**DATASET RECORDS**

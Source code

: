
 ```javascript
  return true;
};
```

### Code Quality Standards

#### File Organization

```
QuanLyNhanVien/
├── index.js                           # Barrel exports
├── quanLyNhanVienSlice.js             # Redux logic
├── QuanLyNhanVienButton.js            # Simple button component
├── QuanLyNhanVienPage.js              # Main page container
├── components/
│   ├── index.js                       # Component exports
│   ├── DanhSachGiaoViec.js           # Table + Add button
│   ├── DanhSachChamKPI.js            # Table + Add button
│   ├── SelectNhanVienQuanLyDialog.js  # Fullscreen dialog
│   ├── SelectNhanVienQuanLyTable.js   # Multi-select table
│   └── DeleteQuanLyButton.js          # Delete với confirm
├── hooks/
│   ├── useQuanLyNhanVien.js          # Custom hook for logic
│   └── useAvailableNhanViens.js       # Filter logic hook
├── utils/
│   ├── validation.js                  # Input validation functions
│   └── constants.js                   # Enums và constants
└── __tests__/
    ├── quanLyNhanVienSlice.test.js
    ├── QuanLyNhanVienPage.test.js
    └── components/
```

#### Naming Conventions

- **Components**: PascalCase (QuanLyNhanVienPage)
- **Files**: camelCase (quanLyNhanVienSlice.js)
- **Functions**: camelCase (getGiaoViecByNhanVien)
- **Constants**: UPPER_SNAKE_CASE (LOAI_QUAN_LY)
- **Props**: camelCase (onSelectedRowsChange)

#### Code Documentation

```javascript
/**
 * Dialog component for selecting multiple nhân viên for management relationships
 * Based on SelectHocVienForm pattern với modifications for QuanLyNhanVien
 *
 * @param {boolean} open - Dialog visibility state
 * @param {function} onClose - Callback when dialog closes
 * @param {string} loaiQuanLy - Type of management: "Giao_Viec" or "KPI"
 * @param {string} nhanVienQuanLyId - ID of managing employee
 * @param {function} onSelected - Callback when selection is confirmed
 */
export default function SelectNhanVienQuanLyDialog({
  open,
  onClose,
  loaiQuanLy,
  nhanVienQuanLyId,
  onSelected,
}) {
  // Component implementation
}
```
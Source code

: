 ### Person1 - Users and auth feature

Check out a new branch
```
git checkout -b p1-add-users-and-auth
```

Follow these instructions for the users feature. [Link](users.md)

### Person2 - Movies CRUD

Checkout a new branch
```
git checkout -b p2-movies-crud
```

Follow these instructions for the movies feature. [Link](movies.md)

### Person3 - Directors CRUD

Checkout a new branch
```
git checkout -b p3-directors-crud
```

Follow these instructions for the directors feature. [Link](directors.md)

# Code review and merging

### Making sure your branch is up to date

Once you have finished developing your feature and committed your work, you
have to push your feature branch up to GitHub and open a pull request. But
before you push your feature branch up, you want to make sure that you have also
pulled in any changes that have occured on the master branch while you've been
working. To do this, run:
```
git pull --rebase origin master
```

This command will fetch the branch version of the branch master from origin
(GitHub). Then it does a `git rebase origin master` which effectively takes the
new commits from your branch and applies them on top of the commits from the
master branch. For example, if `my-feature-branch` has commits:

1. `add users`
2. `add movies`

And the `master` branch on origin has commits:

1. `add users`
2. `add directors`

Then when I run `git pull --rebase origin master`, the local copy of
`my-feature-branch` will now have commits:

**WORK ITEM**
Taking the line containing "have to push" as the first, please return it and every line after it through the end of the entries, exactly and only those.

**SOLUTION FOR THIS EXERCISE**
have to push your feature branch up to GitHub and open a pull request. But
before you push your feature branch up, you want to make sure that you have also
pulled in any changes that have occured on the master branch while you've been
working. To do this, run:
```
git pull --rebase origin master
```

This command will fetch the branch version of the branch master from origin
(GitHub). Then it does a `git rebase origin master` which effectively takes the
new commits from your branch and applies them on top of the commits from the
master branch. For example, if `my-feature-branch` has commits:

1. `add users`
2. `add movies`

And the `master` branch on origin has commits:

1. `add users`
2. `add directors`

Then when I run `git pull --rebase origin master`, the local copy of
`my-feature-branch` will now have commits:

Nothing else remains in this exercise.